Plain-text document sources:
+---+
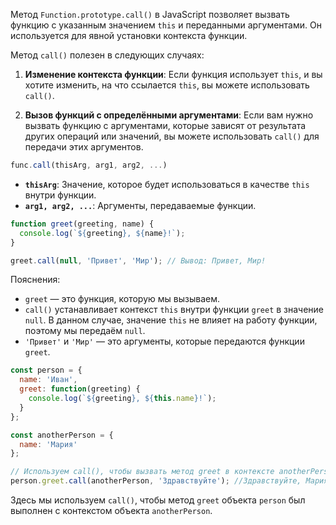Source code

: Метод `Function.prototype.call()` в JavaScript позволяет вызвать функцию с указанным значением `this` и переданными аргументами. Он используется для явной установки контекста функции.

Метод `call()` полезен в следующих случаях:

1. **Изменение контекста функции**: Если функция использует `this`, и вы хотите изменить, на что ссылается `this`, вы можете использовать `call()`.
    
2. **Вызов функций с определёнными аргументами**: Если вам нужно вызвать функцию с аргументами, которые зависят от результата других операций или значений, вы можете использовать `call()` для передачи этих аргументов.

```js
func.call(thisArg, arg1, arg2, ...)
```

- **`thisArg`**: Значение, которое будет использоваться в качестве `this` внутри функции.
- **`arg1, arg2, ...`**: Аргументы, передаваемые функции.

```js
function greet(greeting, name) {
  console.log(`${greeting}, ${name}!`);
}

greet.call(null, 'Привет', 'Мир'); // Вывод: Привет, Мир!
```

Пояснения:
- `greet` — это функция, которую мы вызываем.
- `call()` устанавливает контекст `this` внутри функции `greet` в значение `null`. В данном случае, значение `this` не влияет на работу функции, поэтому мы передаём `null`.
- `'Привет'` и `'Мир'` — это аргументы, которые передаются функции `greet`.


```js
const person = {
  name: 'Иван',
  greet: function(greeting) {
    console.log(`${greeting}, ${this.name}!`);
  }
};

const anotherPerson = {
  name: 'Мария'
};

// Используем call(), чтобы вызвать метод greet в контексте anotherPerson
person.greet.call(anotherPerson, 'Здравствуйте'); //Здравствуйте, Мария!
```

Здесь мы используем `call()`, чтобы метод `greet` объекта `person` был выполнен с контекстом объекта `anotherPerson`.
+---+
### PROBLEM TO SOLVE:
Restate the records above in full, word for word. Keep pictures out.

### RESPONSE TO THIS TASK:
Source code

: Метод `Function.prototype.call()` в JavaScript позволяет вызвать функцию с указанным значением `this` и переданными аргументами. Он используется для явной установки контекста функции.

Метод `call()` полезен в следующих случаях:

1. **Изменение контекста функции**: Если функция использует `this`, и вы хотите изменить, на что ссылается `this`, вы можете использовать `call()`.
    
2. **Вызов функций с определёнными аргументами**: Если вам нужно вызвать функцию с аргументами, которые зависят от результата других операций или значений, вы можете использовать `call()` для передачи этих аргументов.

```js
func.call(thisArg, arg1, arg2, ...)
```

- **`thisArg`**: Значение, которое будет использоваться в качестве `this` внутри функции.
- **`arg1, arg2, ...`**: Аргументы, передаваемые функции.

```js
function greet(greeting, name) {
  console.log(`${greeting}, ${name}!`);
}

greet.call(null, 'Привет', 'Мир'); // Вывод: Привет, Мир!
```

Пояснения:
- `greet` — это функция, которую мы вызываем.
- `call()` устанавливает контекст `this` внутри функции `greet` в значение `null`. В данном случае, значение `this` не влияет на работу функции, поэтому мы передаём `null`.
- `'Привет'` и `'Мир'` — это аргументы, которые передаются функции `greet`.


```js
const person = {
  name: 'Иван',
  greet: function(greeting) {
    console.log(`${greeting}, ${this.name}!`);
  }
};

const anotherPerson = {
  name: 'Мария'
};

// Используем call(), чтобы вызвать метод greet в контексте anotherPerson
person.greet.call(anotherPerson, 'Здравствуйте'); //Здравствуйте, Мария!
```

Здесь мы используем `call()`, чтобы метод `greet` объекта `person` был выполнен с контекстом объекта `anotherPerson`.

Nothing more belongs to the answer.